Part of what fanned the flames of the monks’ passionate desire was their belief in the Incarnation — that God came down to the level of His creation and lived a regular, everyday life with us. The coming of Jesus redeemed the material world by “shedding His light” on all of existence, even on the boring, mundane, and dark parts of it. This is why St. Benedict says in the Rule that monks should “regard all the vessels of the monastery and all its substance, as if they were sacred vessels of the altar.” (RB 31:10) Everything in the material realm took on a sacred meaning after God Himself entered into that realm. Now, everything is a sign that points to Him.

I see every day how different classes at the Benedictine school where I teach continue in this tradition of fostering a passion for knowing God through different paths of knowledge. 

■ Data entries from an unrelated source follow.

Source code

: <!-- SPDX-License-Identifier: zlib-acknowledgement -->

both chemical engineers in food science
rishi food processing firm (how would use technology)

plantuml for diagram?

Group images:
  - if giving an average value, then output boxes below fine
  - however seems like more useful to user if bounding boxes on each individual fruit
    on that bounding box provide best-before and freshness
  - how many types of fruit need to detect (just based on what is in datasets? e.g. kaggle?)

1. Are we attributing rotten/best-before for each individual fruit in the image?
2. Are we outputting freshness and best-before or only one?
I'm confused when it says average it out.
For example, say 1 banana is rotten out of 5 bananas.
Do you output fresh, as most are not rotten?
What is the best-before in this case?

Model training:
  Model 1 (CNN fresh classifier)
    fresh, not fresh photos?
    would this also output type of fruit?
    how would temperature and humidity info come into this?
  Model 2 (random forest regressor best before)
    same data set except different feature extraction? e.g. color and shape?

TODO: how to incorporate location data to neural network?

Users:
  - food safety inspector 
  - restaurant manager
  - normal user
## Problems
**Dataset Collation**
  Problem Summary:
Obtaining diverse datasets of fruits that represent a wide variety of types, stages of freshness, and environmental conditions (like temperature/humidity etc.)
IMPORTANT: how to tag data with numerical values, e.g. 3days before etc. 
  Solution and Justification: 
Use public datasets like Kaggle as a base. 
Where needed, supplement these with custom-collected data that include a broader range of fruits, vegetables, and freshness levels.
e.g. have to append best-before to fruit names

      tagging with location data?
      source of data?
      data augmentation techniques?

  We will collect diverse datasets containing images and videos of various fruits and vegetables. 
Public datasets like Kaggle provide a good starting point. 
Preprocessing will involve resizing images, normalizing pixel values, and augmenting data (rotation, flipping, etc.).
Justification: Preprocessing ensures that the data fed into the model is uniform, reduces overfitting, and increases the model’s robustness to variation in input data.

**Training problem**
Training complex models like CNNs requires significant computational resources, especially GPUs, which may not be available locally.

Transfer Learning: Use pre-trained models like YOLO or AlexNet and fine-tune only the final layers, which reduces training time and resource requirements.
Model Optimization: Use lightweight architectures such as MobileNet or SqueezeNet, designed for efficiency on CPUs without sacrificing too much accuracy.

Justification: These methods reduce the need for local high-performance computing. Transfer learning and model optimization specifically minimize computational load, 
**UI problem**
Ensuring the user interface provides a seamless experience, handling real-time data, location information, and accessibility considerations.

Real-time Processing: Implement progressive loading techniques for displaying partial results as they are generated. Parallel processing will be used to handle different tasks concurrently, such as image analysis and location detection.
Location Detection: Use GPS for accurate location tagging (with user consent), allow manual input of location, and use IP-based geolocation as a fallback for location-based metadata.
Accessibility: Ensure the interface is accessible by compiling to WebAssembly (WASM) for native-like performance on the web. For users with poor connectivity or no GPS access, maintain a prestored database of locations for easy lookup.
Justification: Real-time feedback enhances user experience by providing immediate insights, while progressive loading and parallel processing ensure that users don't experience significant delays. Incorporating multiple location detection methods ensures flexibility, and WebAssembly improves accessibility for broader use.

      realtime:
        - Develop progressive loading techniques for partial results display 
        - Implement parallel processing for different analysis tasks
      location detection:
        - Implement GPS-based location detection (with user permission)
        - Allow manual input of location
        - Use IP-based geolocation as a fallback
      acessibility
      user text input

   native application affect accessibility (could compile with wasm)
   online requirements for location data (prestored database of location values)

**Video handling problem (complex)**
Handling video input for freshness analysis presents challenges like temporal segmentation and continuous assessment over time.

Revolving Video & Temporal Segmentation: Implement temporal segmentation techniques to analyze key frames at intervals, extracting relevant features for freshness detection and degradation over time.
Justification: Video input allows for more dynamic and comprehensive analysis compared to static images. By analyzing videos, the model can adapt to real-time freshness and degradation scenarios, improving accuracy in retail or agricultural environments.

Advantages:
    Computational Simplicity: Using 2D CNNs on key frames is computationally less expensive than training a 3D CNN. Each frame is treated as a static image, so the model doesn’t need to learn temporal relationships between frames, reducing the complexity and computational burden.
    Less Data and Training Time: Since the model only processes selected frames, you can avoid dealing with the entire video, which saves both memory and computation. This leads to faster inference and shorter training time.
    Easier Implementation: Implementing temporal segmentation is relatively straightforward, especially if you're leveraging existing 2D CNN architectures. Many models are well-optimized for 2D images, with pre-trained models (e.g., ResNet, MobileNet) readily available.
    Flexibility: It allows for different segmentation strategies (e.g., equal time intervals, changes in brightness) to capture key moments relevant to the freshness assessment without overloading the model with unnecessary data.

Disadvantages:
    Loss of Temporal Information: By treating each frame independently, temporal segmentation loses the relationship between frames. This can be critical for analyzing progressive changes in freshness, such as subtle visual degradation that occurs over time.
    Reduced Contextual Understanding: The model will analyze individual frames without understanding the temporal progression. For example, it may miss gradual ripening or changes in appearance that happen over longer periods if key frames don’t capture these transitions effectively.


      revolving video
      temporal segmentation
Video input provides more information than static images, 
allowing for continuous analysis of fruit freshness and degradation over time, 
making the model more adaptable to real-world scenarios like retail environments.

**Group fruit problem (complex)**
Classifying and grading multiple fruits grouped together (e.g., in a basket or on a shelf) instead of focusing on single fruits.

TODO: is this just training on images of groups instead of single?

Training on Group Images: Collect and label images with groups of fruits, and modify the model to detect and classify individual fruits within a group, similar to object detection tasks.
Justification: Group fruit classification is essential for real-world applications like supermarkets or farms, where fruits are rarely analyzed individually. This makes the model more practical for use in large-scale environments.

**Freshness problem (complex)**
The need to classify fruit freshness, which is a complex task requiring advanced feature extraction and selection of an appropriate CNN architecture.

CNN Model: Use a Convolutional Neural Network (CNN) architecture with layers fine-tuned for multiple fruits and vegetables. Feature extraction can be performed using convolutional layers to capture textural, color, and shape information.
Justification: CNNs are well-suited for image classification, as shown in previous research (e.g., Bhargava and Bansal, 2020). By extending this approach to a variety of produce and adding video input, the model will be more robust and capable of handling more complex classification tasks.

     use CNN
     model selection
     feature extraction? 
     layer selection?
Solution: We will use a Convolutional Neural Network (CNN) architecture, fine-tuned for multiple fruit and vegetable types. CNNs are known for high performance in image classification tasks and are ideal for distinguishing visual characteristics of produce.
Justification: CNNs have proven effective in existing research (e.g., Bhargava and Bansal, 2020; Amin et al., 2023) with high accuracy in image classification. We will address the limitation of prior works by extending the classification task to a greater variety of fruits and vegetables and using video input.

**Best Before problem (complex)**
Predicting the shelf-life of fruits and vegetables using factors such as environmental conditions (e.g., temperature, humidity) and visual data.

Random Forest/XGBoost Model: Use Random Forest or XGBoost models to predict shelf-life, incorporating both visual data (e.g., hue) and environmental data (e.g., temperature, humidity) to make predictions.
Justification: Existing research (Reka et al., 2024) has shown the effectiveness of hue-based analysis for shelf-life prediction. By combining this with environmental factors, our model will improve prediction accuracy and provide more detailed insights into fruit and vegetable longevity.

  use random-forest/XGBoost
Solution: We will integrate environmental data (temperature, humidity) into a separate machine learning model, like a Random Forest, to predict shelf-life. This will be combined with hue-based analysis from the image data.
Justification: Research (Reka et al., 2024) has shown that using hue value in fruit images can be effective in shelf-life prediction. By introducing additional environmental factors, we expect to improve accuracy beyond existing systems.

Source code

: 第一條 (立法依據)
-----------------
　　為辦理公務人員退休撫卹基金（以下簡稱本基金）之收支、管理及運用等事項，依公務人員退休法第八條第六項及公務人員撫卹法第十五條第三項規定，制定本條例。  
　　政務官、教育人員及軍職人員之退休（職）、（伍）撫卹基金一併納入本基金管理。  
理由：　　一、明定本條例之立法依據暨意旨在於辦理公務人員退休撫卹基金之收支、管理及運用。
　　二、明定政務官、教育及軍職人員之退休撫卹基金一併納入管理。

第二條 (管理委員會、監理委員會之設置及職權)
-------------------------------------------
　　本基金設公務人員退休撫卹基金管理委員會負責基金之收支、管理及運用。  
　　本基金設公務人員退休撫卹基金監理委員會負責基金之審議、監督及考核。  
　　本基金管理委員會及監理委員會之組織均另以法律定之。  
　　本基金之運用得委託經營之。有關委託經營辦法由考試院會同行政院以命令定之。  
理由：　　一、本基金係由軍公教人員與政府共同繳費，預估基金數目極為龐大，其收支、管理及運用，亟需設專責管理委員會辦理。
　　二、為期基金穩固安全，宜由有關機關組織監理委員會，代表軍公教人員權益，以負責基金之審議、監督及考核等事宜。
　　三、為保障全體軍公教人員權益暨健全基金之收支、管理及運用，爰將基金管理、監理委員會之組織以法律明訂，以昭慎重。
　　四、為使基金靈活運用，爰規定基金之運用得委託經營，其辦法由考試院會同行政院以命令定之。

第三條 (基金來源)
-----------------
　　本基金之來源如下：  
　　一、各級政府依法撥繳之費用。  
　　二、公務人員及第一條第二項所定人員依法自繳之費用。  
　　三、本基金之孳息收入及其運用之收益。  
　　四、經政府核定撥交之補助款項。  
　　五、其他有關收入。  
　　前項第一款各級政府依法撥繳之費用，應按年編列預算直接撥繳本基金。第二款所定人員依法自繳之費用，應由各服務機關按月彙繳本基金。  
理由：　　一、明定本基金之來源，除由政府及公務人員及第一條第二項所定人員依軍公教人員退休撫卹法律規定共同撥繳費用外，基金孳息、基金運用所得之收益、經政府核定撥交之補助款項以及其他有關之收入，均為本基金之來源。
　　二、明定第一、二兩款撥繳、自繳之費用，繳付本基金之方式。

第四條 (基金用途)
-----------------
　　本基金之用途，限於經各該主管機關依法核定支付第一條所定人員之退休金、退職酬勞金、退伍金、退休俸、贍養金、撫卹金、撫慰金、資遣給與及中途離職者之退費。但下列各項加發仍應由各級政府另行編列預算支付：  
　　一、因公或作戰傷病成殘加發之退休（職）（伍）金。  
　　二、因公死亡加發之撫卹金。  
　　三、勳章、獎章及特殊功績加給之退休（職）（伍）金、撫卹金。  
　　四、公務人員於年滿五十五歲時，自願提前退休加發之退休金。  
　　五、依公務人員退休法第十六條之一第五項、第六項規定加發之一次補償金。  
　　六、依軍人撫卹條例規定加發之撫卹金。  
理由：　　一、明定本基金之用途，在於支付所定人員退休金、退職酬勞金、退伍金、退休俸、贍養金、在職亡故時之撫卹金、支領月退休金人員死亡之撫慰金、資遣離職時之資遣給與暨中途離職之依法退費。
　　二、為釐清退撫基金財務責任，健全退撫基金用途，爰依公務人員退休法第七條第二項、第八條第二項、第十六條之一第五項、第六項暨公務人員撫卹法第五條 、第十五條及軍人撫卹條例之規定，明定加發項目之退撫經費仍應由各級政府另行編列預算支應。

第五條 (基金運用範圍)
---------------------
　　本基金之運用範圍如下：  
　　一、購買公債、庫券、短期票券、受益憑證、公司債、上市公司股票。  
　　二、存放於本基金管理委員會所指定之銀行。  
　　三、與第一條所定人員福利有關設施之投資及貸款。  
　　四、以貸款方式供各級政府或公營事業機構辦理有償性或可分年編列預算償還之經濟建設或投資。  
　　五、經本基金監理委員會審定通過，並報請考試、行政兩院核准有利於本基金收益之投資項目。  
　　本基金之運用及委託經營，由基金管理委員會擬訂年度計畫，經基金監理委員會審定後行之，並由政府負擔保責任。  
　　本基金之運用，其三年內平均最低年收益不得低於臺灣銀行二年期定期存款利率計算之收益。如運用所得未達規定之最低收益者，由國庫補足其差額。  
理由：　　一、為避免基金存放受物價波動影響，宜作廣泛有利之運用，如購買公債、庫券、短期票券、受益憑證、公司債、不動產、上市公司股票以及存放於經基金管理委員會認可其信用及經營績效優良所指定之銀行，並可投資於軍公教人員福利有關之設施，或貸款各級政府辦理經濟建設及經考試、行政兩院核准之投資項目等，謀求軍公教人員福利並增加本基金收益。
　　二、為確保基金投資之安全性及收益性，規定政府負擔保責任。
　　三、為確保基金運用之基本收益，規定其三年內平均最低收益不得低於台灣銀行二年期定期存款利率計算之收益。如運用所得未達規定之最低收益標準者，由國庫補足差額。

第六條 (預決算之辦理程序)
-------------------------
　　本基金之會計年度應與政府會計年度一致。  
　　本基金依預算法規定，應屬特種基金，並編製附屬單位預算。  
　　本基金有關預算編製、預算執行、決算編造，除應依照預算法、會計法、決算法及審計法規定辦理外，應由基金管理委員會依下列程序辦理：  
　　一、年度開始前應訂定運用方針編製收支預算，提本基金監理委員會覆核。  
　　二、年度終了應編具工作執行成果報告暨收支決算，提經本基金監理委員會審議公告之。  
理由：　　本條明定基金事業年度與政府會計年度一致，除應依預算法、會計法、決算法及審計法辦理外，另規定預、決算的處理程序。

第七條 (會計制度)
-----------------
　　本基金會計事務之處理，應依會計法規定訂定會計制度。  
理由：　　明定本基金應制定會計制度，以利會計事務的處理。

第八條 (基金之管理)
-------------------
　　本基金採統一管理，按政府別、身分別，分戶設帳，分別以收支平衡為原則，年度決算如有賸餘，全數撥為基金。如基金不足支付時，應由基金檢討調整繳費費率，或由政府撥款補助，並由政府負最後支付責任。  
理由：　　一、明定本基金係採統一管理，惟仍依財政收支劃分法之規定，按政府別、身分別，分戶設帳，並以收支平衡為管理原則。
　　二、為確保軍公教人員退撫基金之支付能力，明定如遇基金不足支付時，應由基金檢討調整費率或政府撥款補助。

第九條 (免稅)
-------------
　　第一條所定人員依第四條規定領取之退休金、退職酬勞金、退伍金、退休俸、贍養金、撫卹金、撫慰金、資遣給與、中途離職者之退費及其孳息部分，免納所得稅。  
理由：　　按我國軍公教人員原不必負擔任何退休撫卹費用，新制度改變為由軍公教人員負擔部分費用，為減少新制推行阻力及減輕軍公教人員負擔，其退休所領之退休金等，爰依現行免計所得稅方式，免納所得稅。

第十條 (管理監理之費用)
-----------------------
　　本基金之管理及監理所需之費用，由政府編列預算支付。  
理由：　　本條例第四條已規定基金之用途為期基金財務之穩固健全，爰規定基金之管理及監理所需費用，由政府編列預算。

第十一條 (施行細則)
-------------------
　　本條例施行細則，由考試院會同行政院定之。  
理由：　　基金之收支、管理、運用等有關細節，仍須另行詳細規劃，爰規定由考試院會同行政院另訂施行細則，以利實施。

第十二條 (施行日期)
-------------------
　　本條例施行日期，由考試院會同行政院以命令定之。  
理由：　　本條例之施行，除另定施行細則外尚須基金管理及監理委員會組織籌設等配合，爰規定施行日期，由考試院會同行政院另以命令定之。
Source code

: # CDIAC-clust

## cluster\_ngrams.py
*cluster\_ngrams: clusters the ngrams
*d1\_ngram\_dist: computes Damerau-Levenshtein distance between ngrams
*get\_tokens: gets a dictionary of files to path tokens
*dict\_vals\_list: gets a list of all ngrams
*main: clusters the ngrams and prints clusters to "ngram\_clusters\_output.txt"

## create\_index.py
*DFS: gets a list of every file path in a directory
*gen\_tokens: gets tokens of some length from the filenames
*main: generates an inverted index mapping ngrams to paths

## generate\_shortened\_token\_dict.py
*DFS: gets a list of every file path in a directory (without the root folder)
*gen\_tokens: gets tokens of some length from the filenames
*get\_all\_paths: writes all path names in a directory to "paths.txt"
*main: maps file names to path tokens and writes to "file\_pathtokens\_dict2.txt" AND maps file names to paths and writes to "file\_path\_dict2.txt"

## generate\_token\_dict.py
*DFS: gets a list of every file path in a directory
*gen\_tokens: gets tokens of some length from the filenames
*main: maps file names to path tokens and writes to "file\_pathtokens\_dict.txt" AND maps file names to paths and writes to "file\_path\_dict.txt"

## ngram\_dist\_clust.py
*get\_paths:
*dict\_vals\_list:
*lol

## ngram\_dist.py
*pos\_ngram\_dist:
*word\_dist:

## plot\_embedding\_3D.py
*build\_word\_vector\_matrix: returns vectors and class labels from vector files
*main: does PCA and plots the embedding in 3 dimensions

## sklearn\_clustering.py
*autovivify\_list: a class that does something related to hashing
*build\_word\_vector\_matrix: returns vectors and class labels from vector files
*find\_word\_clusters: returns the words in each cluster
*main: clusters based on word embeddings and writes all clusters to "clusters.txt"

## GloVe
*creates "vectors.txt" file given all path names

For example, I see the appreciation for beauty that the students in their art classes have developed through their incredible paintings that are hanging in the cafeteria. I also can see how our science teacher communicates her fascination with nature to her students. Every Fall Term, I ask her to give a presentation to my Senior Religion students about how her interest in studying science has helped her to grow to appreciate and know God as the Creator of the beauty of the natural world.

The monks themselves can tell you about how their own studies have helped them to grow closer to God. They’ve studied a whole range of subjects from psychology and philosophy, to art and chemistry. Those students who have gone to the monk who offers tutoring in the library probably know what I’m talking about. I’ve seen him tutoring students in algebra, chemistry,  and history.  And the whole time, he seems so engaged and fascinated by what he’s explaining. It makes you wonder, what does he see in all of it? How can a person spend his whole afternoon tutoring different subjects without starting to find them dull or empty? It’s pretty clear to me that his eyes are set on something greater that is revealing itself through  the tiniest details of those subjects.

Sometimes it may  feel that your classes are boring and pointless. But that’s kinda the point. Sure, you should be prepared to do your job in the future. But an education is about much more than knowing how to get your job done. It’s about gaining knowledge for knowledge’s sake. That’s because knowledge is  beautiful in itself, it’s meaningful, and it’s a path to growing in intimacy with God.

So next time you’re bored, take the risk of asking your teacher why he or she thinks their subject is fascinating, and what sparked their passion for it. We may not fully understand that subject’s value now.

But as St. Paul said, “[f]or now we see in a mirror dimly, but then face to face. Now I know in part; then I shall know fully.”